Ottawa seeks return of trust tax documents
Globe and Mail
April 20, 2007
OTTAWA — The Harper government is asking a Calgary income trust analyst to give back heavily censored documents Ottawa sent him that detail calculations used to justify last fall's controversial trust tax.
Warning that its lawyers have decided the information is top secret, Ottawa is also requesting that BMO Nesbitt Burns analyst Gordon Tait stop sharing this information with other Canadians.
It's hard to see how Ottawa benefits from recouping the documents, which summarize how it calculated that trusts are costing it hundreds of millions of dollars in annual lost tax revenue.
That's because nearly half of them are blacked out by a federal Finance Department censor's pen.
Related to this article
Mr. Tait made news headlines this year after he requested details from Finance Minister Jim Flaherty's department on how it determined that trusts were a drain on federal coffers.
In response, Finance sent him 28 pages, 13 of which were heavily blacked out. These appeared to detail the calculations and methodology used.
Now the Finance Department wants about 18 of those pages back.
“Subsequent to the Department of Finance's ... release of information to you, the Privy Council Office Counsel has confirmed that portions of the released information, namely 1-5 and 9-21, are confidences of the Queen's Privy Council for Canada,” a Finance official wrote in a letter to Mr. Tait this week.
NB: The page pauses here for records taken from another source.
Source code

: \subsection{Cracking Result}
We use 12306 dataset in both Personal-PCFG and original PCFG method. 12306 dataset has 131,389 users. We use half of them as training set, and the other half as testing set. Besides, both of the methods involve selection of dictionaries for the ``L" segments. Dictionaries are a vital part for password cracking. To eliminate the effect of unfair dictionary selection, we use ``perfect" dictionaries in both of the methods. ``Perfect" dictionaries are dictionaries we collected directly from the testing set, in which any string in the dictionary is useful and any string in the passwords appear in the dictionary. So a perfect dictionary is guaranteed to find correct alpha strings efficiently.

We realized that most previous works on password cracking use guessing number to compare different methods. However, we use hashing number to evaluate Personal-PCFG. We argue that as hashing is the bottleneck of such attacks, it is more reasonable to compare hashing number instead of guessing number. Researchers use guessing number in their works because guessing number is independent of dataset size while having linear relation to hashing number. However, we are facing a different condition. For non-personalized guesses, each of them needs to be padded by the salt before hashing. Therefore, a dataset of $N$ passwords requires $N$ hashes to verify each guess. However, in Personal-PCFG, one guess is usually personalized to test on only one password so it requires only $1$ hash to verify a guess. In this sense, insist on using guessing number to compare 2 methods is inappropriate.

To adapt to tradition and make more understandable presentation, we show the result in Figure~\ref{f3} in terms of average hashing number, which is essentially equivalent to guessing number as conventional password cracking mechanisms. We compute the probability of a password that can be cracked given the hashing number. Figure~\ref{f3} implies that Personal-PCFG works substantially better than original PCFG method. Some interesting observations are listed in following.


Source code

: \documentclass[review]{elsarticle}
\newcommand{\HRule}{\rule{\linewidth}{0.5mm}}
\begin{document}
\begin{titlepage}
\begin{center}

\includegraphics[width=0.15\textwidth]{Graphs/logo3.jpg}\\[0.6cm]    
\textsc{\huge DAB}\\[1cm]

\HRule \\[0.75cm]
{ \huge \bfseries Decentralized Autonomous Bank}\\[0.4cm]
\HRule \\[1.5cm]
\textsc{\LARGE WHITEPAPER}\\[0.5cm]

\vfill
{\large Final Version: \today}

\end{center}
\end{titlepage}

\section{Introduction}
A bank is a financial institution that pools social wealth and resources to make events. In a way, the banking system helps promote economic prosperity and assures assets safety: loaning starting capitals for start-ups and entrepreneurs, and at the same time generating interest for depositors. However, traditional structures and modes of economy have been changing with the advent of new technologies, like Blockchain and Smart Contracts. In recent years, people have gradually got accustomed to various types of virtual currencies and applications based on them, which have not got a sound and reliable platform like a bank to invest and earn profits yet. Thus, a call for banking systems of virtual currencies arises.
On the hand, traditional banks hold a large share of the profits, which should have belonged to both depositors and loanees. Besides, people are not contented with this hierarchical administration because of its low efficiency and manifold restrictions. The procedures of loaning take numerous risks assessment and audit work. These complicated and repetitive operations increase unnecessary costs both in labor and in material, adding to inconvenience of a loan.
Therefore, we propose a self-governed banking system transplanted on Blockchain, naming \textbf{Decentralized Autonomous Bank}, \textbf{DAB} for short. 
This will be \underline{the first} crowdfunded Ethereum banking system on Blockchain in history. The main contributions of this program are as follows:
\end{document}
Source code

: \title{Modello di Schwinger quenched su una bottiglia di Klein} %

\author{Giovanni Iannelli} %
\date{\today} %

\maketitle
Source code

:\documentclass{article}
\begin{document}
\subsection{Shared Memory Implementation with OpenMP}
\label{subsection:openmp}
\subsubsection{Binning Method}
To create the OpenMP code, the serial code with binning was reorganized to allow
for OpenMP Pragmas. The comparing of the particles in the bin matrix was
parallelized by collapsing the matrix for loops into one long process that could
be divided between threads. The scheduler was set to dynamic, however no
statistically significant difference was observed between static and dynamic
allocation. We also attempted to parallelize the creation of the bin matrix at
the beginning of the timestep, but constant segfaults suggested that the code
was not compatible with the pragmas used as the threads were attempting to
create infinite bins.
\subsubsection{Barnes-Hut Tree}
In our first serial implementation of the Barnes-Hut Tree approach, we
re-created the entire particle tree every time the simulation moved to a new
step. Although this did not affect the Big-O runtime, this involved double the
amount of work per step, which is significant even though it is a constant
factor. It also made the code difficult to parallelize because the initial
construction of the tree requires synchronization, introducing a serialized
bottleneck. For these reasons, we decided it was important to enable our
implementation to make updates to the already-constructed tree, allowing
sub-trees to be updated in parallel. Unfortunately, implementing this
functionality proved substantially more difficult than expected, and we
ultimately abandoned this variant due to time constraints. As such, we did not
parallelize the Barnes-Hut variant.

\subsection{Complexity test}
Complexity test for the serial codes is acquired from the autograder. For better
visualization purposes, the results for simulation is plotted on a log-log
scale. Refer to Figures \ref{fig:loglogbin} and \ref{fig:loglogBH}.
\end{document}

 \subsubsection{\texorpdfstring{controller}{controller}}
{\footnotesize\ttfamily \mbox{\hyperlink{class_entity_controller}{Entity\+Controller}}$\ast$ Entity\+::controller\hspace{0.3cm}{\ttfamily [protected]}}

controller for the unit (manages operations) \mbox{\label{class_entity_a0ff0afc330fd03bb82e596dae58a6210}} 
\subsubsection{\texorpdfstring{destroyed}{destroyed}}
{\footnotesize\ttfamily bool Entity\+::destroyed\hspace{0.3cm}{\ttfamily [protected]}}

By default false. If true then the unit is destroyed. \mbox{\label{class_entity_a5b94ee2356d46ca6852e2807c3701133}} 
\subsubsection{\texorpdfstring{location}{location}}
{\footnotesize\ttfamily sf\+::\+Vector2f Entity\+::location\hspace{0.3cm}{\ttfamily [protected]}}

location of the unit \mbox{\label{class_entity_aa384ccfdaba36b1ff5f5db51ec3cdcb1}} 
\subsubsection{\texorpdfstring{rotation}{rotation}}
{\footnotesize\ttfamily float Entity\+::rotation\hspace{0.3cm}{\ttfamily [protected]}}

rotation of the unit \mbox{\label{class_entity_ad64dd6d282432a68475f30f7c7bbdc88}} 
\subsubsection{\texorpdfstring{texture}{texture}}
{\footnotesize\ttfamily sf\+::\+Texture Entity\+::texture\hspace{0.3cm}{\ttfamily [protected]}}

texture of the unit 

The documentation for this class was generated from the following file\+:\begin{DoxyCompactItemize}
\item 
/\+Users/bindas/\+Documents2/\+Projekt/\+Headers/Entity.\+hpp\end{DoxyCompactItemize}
“We would like to ask for your assistance in returning these pages and also that this information not be disseminated further.”
The letter has left Mr. Tait scratching his head because he and other trust advocates have already widely circulated the heavily excised documents.
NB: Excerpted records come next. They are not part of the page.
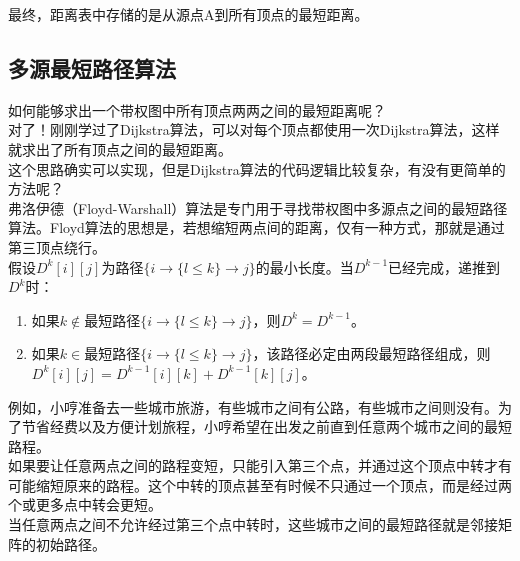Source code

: 最终，距离表中存储的是从源点A到所有顶点的最短距离。

\subsection{多源最短路径算法}

如何能够求出一个带权图中所有顶点两两之间的最短距离呢？ \\

对了！刚刚学过了Dijkstra算法，可以对每个顶点都使用一次Dijkstra算法，这样就求出了所有顶点之间的最短距离。 \\

这个思路确实可以实现，但是Dijkstra算法的代码逻辑比较复杂，有没有更简单的方法呢？ \\

弗洛伊德（Floyd-Warshall）算法是专门用于寻找带权图中多源点之间的最短路径算法。Floyd算法的思想是，若想缩短两点间的距离，仅有一种方式，那就是通过第三顶点绕行。 \\

假设$ D^k[i][j] $为路径$ \{i \rightarrow \{l \le k\} \rightarrow j\} $的最小长度。当$ D^{k-1} $已经完成，递推到$ D^k $时：

\begin{enumerate}
    \item 如果$ k \notin \text{最短路径}\{i \rightarrow \{l \le k\} \rightarrow j\} $，则$ D^k = D^{k-1} $。
    \item 如果$ k \in \text{最短路径}\{i \rightarrow \{l \le k\} \rightarrow j\} $，该路径必定由两段最短路径组成，则$ D^k[i][j] = D^{k-1}[i][k] + D^{k-1}[k][j] $。
\end{enumerate}

例如，小哼准备去一些城市旅游，有些城市之间有公路，有些城市之间则没有。为了节省经费以及方便计划旅程，小哼希望在出发之前直到任意两个城市之间的最短路程。 \\

如果要让任意两点之间的路程变短，只能引入第三个点，并通过这个顶点中转才有可能缩短原来的路程。这个中转的顶点甚至有时候不只通过一个顶点，而是经过两个或更多点中转会更短。 \\

当任意两点之间不允许经过第三个点中转时，这些城市之间的最短路径就是邻接矩阵的初始路径。 \\

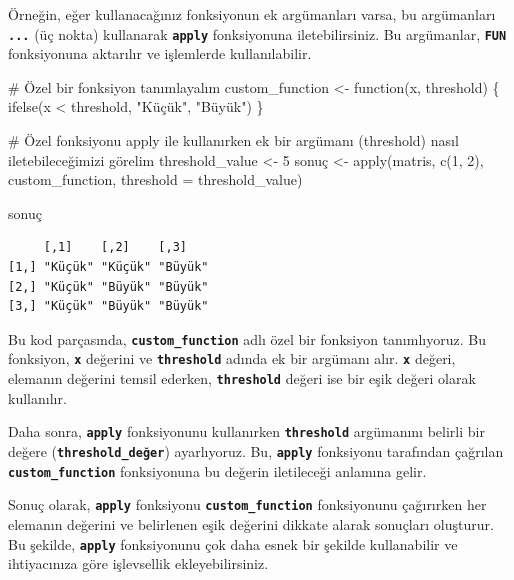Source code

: \documentclass[
  letterpaper,
  DIV=11,
  numbers=noendperiod]{scrreprt}
\newenvironment{Shaded}{\begin{snugshade}}{\end{snugshade}}
\newcommand{\AttributeTok}[1]{\textcolor[rgb]{0.40,0.45,0.13}{#1}}
\newcommand{\CommentTok}[1]{\textcolor[rgb]{0.37,0.37,0.37}{#1}}
\newcommand{\ControlFlowTok}[1]{\textcolor[rgb]{0.00,0.23,0.31}{#1}}
\newcommand{\DecValTok}[1]{\textcolor[rgb]{0.68,0.00,0.00}{#1}}
\newcommand{\FunctionTok}[1]{\textcolor[rgb]{0.28,0.35,0.67}{#1}}
\newcommand{\NormalTok}[1]{\textcolor[rgb]{0.00,0.23,0.31}{#1}}
\newcommand{\OtherTok}[1]{\textcolor[rgb]{0.00,0.23,0.31}{#1}}
\newcommand{\SpecialCharTok}[1]{\textcolor[rgb]{0.37,0.37,0.37}{#1}}
\newcommand{\StringTok}[1]{\textcolor[rgb]{0.13,0.47,0.30}{#1}}
\begin{document}
Örneğin, eğer kullanacağınız fonksiyonun ek argümanları varsa, bu
argümanları \textbf{\texttt{...}} (üç nokta) kullanarak
\textbf{\texttt{apply}} fonksiyonuna iletebilirsiniz. Bu argümanlar,
\textbf{\texttt{FUN}} fonksiyonuna aktarılır ve işlemlerde
kullanılabilir.

\begin{Shaded}
\begin{Highlighting}[]
\CommentTok{\# Özel bir fonksiyon tanımlayalım}
\NormalTok{custom\_function }\OtherTok{\textless{}{-}} \ControlFlowTok{function}\NormalTok{(x, threshold) \{}
  \FunctionTok{ifelse}\NormalTok{(x }\SpecialCharTok{\textless{}}\NormalTok{ threshold, }\StringTok{"Küçük"}\NormalTok{, }\StringTok{"Büyük"}\NormalTok{)}
\NormalTok{\}}

\CommentTok{\# Özel fonksiyonu apply ile kullanırken ek bir argümanı (threshold) nasıl iletebileceğimizi görelim}
\NormalTok{threshold\_value }\OtherTok{\textless{}{-}} \DecValTok{5}
\NormalTok{sonuç }\OtherTok{\textless{}{-}} \FunctionTok{apply}\NormalTok{(matris, }\FunctionTok{c}\NormalTok{(}\DecValTok{1}\NormalTok{, }\DecValTok{2}\NormalTok{), custom\_function, }\AttributeTok{threshold =}\NormalTok{ threshold\_value)}

\NormalTok{sonuç}
\end{Highlighting}
\end{Shaded}

\begin{verbatim}
     [,1]    [,2]    [,3]   
[1,] "Küçük" "Küçük" "Büyük"
[2,] "Küçük" "Büyük" "Büyük"
[3,] "Küçük" "Büyük" "Büyük"
\end{verbatim}

Bu kod parçasında, \textbf{\texttt{custom\_function}} adlı özel bir
fonksiyon tanımlıyoruz. Bu fonksiyon, \textbf{\texttt{x}} değerini ve
\textbf{\texttt{threshold}} adında ek bir argümanı alır.
\textbf{\texttt{x}} değeri, elemanın değerini temsil ederken,
\textbf{\texttt{threshold}} değeri ise bir eşik değeri olarak
kullanılır.

Daha sonra, \textbf{\texttt{apply}} fonksiyonunu kullanırken
\textbf{\texttt{threshold}} argümanını belirli bir değere
(\textbf{\texttt{threshold\_değer}}) ayarlıyoruz. Bu,
\textbf{\texttt{apply}} fonksiyonu tarafından çağrılan
\textbf{\texttt{custom\_function}} fonksiyonuna bu değerin iletileceği
anlamına gelir.

Sonuç olarak, \textbf{\texttt{apply}} fonksiyonu
\textbf{\texttt{custom\_function}} fonksiyonunu çağırırken her elemanın
değerini ve belirlenen eşik değerini dikkate alarak sonuçları oluşturur.
Bu şekilde, \textbf{\texttt{apply}} fonksiyonunu çok daha esnek bir
şekilde kullanabilir ve ihtiyacınıza göre işlevsellik ekleyebilirsiniz.
\end{document}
“It's a bizarre situation. They're trying to put the toothpaste back into the tube,” he said, adding that he's learned that other Canadians are receiving similar letters asking them to relinquish documents.
Mr. Tait said he will return the original documents, but will warn Ottawa that “I and thousands of others have copies of this.”
He said most of the pages that Ottawa wants returned are heavily censored. “It's a request for information that was never divulged in the first place,” Mr. Tait said, however adding that the largely blacked-out pages nevertheless reveal some details of the methodology used in calculations.
The Finance Department did not immediately return phone calls.
Tax revenue losses were central to Mr. Flaherty's rationale for breaking a Conservative election promise and slapping a levy on trusts.
He justified the new levy last Halloween by saying that annual tax leakage was already $500-million and would have risen to $800-million had BCE Inc. and Telus Corp. converted to trusts.
Income trusts pay little or no corporate tax, instead shovelling out the bulk of earnings to investors, who are taxed individually. Ottawa says it never recoups all the tax these businesses would have paid had they been structured as corporations instead of trusts.
Trusts have produced experts to counter Ottawa's tax leakage estimates, but Mr. Flaherty has steadfastly defended his department's calculations, which suggested losses for the federal government and provinces could exceed $1-billion.
The Finance Minister had also warned that tax revenue hemorrhaging would only grow if left unchecked until it threatened the federal government's ability to fund priorities such as health care, education and infrastructure.